**Task details**
Lines with the word "netlify" in them are the ones to copy from the records.
(Data begins)
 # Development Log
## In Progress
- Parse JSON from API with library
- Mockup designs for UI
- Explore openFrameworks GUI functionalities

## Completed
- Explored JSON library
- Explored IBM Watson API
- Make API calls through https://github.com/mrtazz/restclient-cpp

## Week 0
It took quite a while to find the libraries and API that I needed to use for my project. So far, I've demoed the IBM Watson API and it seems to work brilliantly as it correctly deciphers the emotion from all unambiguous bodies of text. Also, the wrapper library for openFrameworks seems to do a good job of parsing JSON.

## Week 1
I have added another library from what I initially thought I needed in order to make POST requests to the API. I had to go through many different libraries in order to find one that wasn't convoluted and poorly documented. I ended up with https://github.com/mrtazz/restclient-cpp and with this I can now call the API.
(Data ends)
(Data begins)
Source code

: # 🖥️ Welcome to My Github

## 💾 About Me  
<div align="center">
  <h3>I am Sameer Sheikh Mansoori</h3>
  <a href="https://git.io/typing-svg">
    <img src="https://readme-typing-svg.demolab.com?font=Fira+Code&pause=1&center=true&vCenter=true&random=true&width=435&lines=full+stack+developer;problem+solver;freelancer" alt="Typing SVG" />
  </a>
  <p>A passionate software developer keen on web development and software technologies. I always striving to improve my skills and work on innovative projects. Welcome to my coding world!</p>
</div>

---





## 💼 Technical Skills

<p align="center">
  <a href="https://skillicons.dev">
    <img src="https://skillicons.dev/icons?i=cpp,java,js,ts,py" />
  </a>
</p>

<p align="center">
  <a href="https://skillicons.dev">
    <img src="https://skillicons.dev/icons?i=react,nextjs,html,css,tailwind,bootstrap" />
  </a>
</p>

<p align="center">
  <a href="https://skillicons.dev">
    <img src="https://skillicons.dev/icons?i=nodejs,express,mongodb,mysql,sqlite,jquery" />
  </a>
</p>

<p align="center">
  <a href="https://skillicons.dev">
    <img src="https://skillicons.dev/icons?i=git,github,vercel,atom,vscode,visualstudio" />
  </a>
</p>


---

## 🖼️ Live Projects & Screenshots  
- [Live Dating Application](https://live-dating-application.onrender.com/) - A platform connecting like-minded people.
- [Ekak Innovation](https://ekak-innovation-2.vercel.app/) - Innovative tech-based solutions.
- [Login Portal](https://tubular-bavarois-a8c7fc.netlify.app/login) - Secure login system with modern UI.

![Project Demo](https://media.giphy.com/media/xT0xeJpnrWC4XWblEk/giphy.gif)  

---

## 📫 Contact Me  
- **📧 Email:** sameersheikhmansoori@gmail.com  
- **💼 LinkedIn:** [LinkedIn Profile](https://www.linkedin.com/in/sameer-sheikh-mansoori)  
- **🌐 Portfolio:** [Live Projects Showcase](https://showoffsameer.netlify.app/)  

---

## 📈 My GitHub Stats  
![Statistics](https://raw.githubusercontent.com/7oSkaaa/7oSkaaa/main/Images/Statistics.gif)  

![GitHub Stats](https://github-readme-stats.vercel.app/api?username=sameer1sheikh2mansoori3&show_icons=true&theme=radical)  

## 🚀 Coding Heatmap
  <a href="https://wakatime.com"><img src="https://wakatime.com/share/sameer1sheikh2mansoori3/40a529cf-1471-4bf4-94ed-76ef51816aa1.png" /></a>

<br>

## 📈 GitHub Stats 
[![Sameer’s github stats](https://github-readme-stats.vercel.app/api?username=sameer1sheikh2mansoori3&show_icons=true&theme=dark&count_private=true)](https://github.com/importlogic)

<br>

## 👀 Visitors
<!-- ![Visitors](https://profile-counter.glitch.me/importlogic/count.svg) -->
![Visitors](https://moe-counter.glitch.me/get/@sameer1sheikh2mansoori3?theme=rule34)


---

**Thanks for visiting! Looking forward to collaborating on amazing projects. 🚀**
(Data ends)
**Completed exercise**
- [Login Portal](https://tubular-bavarois-a8c7fc.netlify.app/login) - Secure login system with modern UI.
- **🌐 Portfolio:** [Live Projects Showcase](https://showoffsameer.netlify.app/)  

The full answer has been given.